Give an exact copy of the line that has "distribution for 0\_Uniform.in." and of every line below it, through the last, with nothing else.

[Document images with source code]
BEGIN
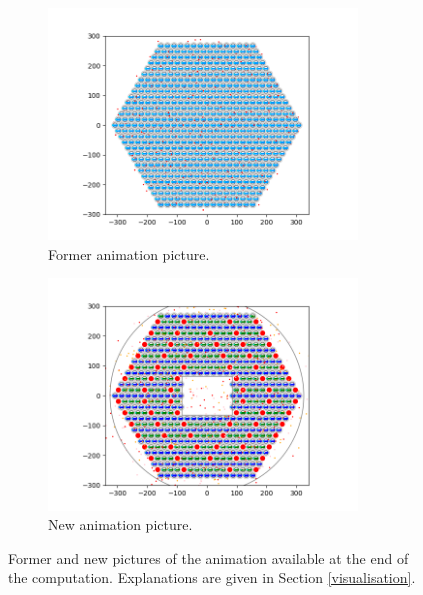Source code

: \begin{figure}[h]
\begin{center}
	\begin{subfigure}{0.9\textwidth}
		\includegraphics[width=0.9\textwidth]{visualisation/former.png}
		\caption{Former animation picture.}
		\label{fig:visualisation:former}
	\end{subfigure}
	\begin{subfigure}{0.9\textwidth}
		\includegraphics[width=0.9\textwidth]{visualisation/new.png}
		\caption{New animation picture.}
		\label{fig:visualisation:new}
	\end{subfigure}
	\caption{Former and new pictures of the animation available at the end of the computation. Explanations are given in Section \ref{visualisation}.}
	\label{fig:visualisation}
\end{center}
\end{figure}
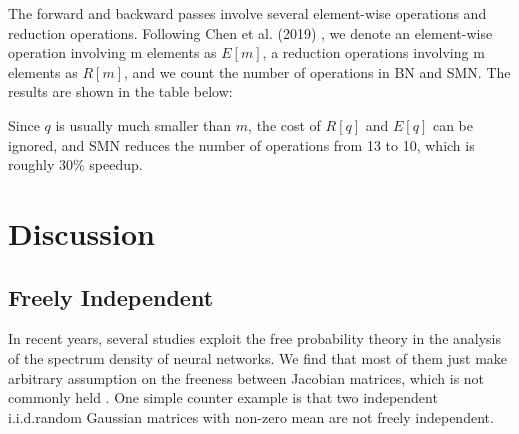 \documentclass[10pt,journal,compsoc]{IEEEtran}
\begin{document}
{The forward and backward passes involve several element-wise operations and reduction operations. Following Chen et al. (2019) \cite{chen2019effective}, we denote an element-wise operation involving m elements as $E[m]$, a reduction operations involving m elements as $R[m]$, and we count the number of operations in BN and SMN. The results are shown in the table below:
\begin{table}[htbp]
\caption{Number of ops in BN and SMN.}
\centering
{}
\label{tab:ops_in_bn_sbn}
\end{table}
Since $q$ is usually much smaller than $m$, the cost of $R[q]$ and $E[q]$ can be ignored, and SMN reduces the number of operations from 13 to 10, which is roughly 30\% speedup.
} \label{appendix:l2n_overhead}
\section{Discussion}

\subsection{Freely Independent}

In recent years, several studies exploit the free probability theory in the analysis of the spectrum density of neural networks\cite{pennington2017resurrecting, ling2018spectrum, tarnowski2018dynamical, pennington2018emergence}. We find that most of them just make arbitrary assumption on the freeness between Jacobian matrices, which is not commonly held \cite{chen2012partial}. One simple counter example is that two independent i.i.d.random Gaussian matrices with non-zero mean are not freely independent. 
\end{document}
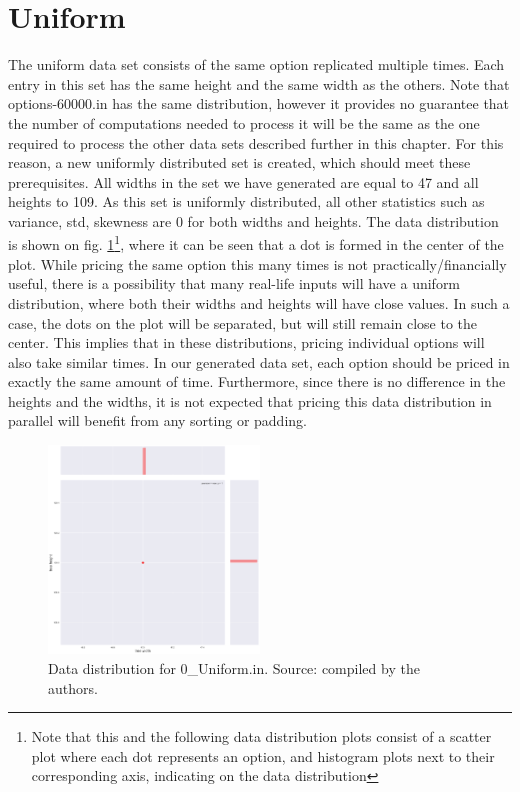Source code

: \section{Uniform}
The uniform data set consists of the same option replicated multiple times. Each entry in this set has the same height and the same width as the others. Note that options-60000.in has the same distribution, however it provides no guarantee that the number of computations needed to process it will be the same as the one required to process the other data sets described further in this chapter. For this reason, a new uniformly distributed set is created, which should meet these prerequisites. All widths in the set we have generated are equal to 47 and all heights to 109. As this set is uniformly distributed, all other statistics such as variance, std, skewness are 0 for both widths and heights. The data distribution is shown on fig. \ref{fig:data:uniform}\footnote{Note that this and the following data distribution plots consist of a scatter plot where each dot represents an option, and histogram plots next to their corresponding axis, indicating on the data distribution}, where it can be seen that a dot is formed in the center of the plot. While pricing the same option this many times is not practically/financially useful, there is a possibility that many real-life inputs will have a uniform distribution, where both their widths and heights will have close values. In such a case, the dots on the plot will be separated, but will still remain close to the center. This implies that in these distributions, pricing individual options will also take similar times. In our generated data set, each option should be priced in exactly the same amount of time. Furthermore, since there is no difference in the heights and the widths, it is not expected that pricing this data distribution in parallel will benefit from any sorting or padding.   
 
 \begin{figure}[H]
	\centering
	\includegraphics[width=0.5\textwidth]{img/0_UNIFORM_plot.png}
	\caption{Data distribution for 0\_Uniform.in. Source: compiled by the authors.}
	\label{fig:data:uniform}
\end{figure}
END
**Solution to this task**:
	\caption{Data distribution for 0\_Uniform.in. Source: compiled by the authors.}
	\label{fig:data:uniform}
\end{figure}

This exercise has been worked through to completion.